By design, many short-read-based gene expression analyses rely on annotated reference transcripts, quantifying known transcripts, which may lead to under-detection of rare or novel isoforms [39,40], such as those that may arise in rare disease patients. Furthermore, low RNA stability during sample preparation and extraction [41], as well as technical limitations in short-read alignment [42], may introduce artifacts, underscoring the importance of manual curation of detected mRNA isoforms. Conversely, limited isoform detection sensitivity can lead to missed splicing events, as demonstrated by three of the four short-read RNA-based splicing prediction tools we tested: IRFinder (v. 1.3.1) [43], EventPointer [44], and SplAdder (v. 2.4.3) [45] (Table S11). Only Whippet (v. 0.11.1) [32] successfully detected the relevant isoform, but with poor specificity, yielding a 5:1 false-positive ratio that required extensive manual curation. Interestingly, DNA-based splicing prediction tools, SpliceAI (v. 1.3.1) [30] and Pangolin (v. 1.0.1) [31], proved advantageous over RNA-based approaches. Both correctly identified the alternative splicing event, provided sufficient context, and ranked the causative NF1 variant as the most impactful on splicing (Table S12). Moreover, this approach enables simultaneous testing of multiple variants and straightforward isoform filtering based on splicing impact, quantified on a numerical scale from 0 to 100 (Figure 5).
While short-read WGS is the gold standard for SNV identification, it is typically suboptimal detecting SVs due to sequencing depth fluctuations and potential short-read alignment artifacts [46]. To circumvent these inherent limitations, we employed HiFi long-read sequencing to confirm SVs in genes associated with neurofibromatosis (Table S8). Nevertheless, our results—particularly Manta (v1.6.0) [25] calls (Table S6)—indicate that short-read DNA sequencing at moderate depth (average 40× in our study, see Table S1) can still provide a baseline SV analysis suitable for diagnostic workflows (Figure 5). The main limitation we encountered in SV analyses was not detection or replicability, but accurate estimation of SV pathogenicity. For instance, the two clinical impact scoring systems we used, Exomiser [47] and ACMG_class, often disagreed in scoring intronic SVs (Tables S5–S7), a discrepancy exacerbated by the lack of population frequency and ethnicity-specific annotations. Although we did not identify any reportedly pathogenic SVs in this NF1 case study (Tables S5–S7), we still recommend including SV assessment in diagnostic workflows, as large indels— particularly deletions that may span entire genes [8,48]—have been reported as causative variants in rare diseases [9]. Although we identified one homozygous deep-intronic ALU SV in the patient’s KIT gene (Figure S4), and given that exonic KIT deletions are common in neoplasms [49,50,51], we found no reports of ALU-mediated breakpoints confined to KIT exons or introns. By contrast, pathogenic ALU-mediated deletions have been well documented in other genes [52,53,54,55].

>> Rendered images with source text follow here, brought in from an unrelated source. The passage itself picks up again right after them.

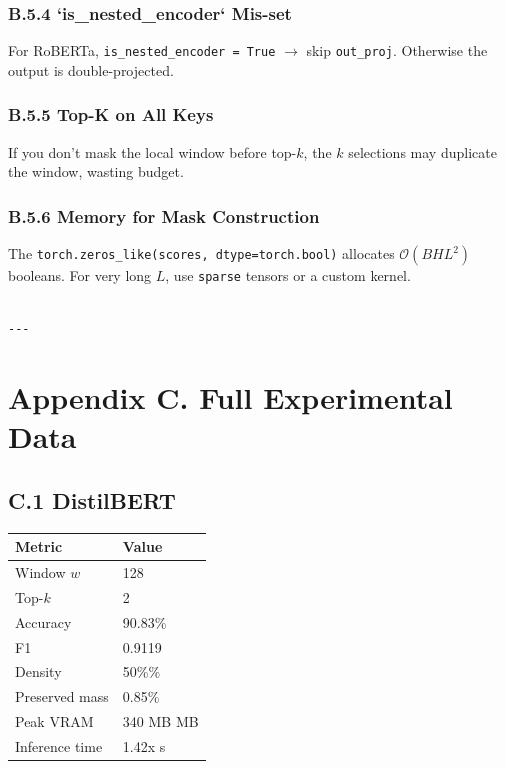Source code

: \subsubsection{B.5.4 `is\_nested\_encoder` Mis-set}

For RoBERTa, \texttt{is\_nested\_encoder = True} $\to$ skip \texttt{out\_proj}. Otherwise the 
output is double-projected.

\subsubsection{B.5.5 Top-K on All Keys}

If you don't mask the local window before top-$k$, the $k$ selections may 
duplicate the window, wasting budget.

\subsubsection{B.5.6 Memory for Mask Construction}

The \texttt{torch.zeros\_like(scores, dtype=torch.bool)} allocates 
$\mathcal{O}(B H L^2)$ booleans. For very long $L$, use \texttt{sparse} tensors 
or a custom kernel.
\begin{lstlisting}

---
\end{lstlisting}


\section{Appendix C. Full Experimental Data}

\subsection{C.1 DistilBERT}

\begin{table}[H]
\centering
\small
\begin{tabular}{ll}
\toprule
\textbf{Metric} & \textbf{Value} \\
\midrule
Window $w$ & 128 \\
Top-$k$ & 2 \\
Accuracy & 90.83\% \\
F1 & 0.9119 \\
Density & 50\%\% \\
Preserved mass & 0.85\% \\
Peak VRAM & 340 MB MB \\
Inference time & 1.42x s \\
\bottomrule
\end{tabular}
\end{table}

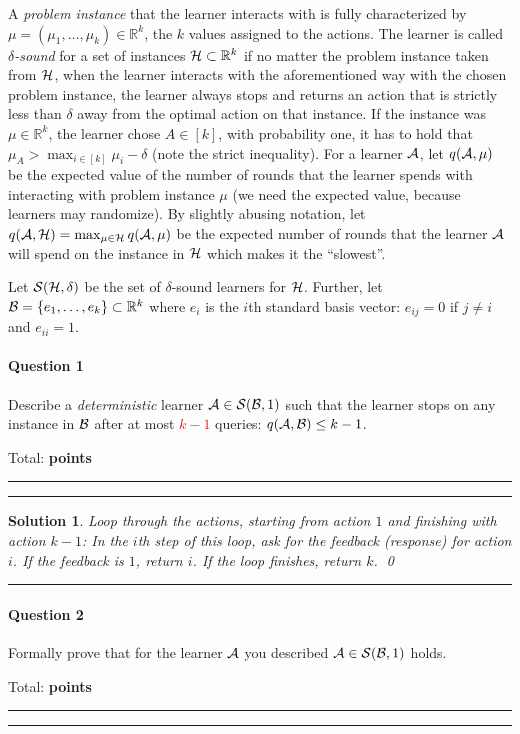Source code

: \documentclass{article}
\newcommand{\R}{\mathbb{R}}
\DeclareMathOperator*{\1}{\mathbbm{1}}
\newcounter{DocPoints} %
\newcounter{QuestionPoints} %
\newcommand{\tpoints}[1]{        %
	\ifthenelse{\isempty{#1}}%
	{%
	}%
	{%
		\addtocounter{DocPoints}{#1}
		\addtocounter{QuestionPoints}{#1}
	}													 %
	\par\mbox{}\par\noindent\hfill {Total: \bf \arabic{QuestionPoints}\xspace points}\par\mbox{}\par\hrule\hrule
	\setcounter{QuestionPoints}{0}
}
\newtheorem*{solution*}{Solution}
\begin{document}
A \emph{problem instance} 
that the learner interacts with is fully characterized by $\mu = (\mu_1,\dots,\mu_k)\in \R^k$, the $k$ values assigned to the actions.
The learner is called \emph{$\delta$-sound} for a set of instances $\cH\subset \R^k$ if no matter the problem instance taken from $\mathcal{H}$, when the learner interacts with the aforementioned way with the chosen problem instance, the learner always stops and returns an action that is strictly less than $\delta$ away from the optimal action on that instance. If the instance was $\mu\in \R^k$, the learner chose $A\in [k]$, with probability one, it has to hold that $\mu_A> \max_{i\in [k]}\mu_i-\delta$ (note the strict inequality).
For a learner $\mathcal{A}$, let $q(\mathcal{A},\mu)$ be the expected value of the number of rounds that the learner spends with interacting with problem instance $\mu$ (we need the expected value, because learners may randomize).
By slightly abusing notation, let $q(\mathcal{A},\mathcal{H}) = \max_{\mu\in \mathcal{H}} q(\mathcal{A},\mu)$ be the expected number of rounds that the learner $\mathcal{A}$ will spend on the instance in $\mathcal{H}$ which makes it the ``slowest''.

Let $\mathcal{S}(\mathcal{H},\delta)$ be the set of $\delta$-sound learners for $\mathcal{H}$.
Further, let $\cB = \{e_1,\dots,e_k\}\subset \R^k$ 
where $e_i$ is the $i$th standard basis vector: $e_{ij}=0$ if $j\ne i$ and $e_{ii}=1$.


\paragraph{Question 1} 
Describe a \emph{deterministic} learner $\mathcal{A}\in \mathcal{S}(\mathcal{B},1)$ such that the learner stops on any instance in $\mathcal{B}$ after at most \textcolor{red}{$k-1$} queries: $q(\mathcal{A},\mathcal{B})\le k-1$. 
\tpoints{5}

\begin{solution*}
Loop through the actions, starting from action $1$ and finishing with action $k-1$:
In the $i$th step of this loop, ask for the feedback (response) for action $i$.
If the feedback is $1$, return $i$. If the loop finishes, return $k$.
\qed\par\bigskip\par\hrule
\end{solution*}

\paragraph{Question 2} 
Formally prove that for the learner $\mathcal{A}$ you described $\mathcal{A}\in \mathcal{S}(\mathcal{B},1)$ holds.
\tpoints{5}
\end{document}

While patients with NF1 c.61-2A>G variant may not benefit from direct DNA base editing due to the risk of pathogenic bystander edits, in vivo prime editing represents a theoretically promising alternative that should be further validated beyond in silico settings. Other therapeutic strategies, such as mRNA-based overexpression of the wild-type NF1 allele, could be broadly applicable across NF1 patients by compensating for the defective copy. Nevertheless, whenever feasible, personalized therapeutic approaches are likely in the best interest of patients with NF1 and other rare diseases. Notably, DNA editing provides a permanent correction [56], whereas approaches that modulate mRNA expression are inherently transient and would typically require continuous dosing [57], potentially resulting in lifelong dependency on treatment. Since these treatment strategies are based on entirely different mechanisms, the choice has implications for delivery method and long-term patient management: mRNA is commonly delivered encased in lipid nanoparticles [58], and its modulation is prone to immunogenicity [59] as well as stability issues (intracellular stability and translational efficiency) [59], whereas DNA editing carries risks of off-target effects [60] and severe immune reactions to its viral vector (adeno-associated virus) at high concentrations [61,62,63]. Both modalities face practical challenges in neurological disorders, such as NF1, including crossing the blood–brain barrier [64,65,66] and accessing the peripheral nerve sheath [65,66]. However, important caveats exist: DNA-editing strategies (such as CRISPR/prime editors and base editors) require large vectors that can deliver editing systems into the cell nucleus, in order to correct the genomic DNA [67], whereas mRNA-based therapies act in the cytoplasm and thus avoid the nuclear-import barrier [68]. On the downside, the frequency and continuity of mRNA modulation therapies may in part be dictated by protein turnover rates [67], which for NF1 are not well established [69]. Few sources, using largely irrelevant cell lines (renal carcinoma cell line RCC4), estimate NF1 protein half-life at ~35–48 h, with a drastic decrease under cellular stress conditions [69].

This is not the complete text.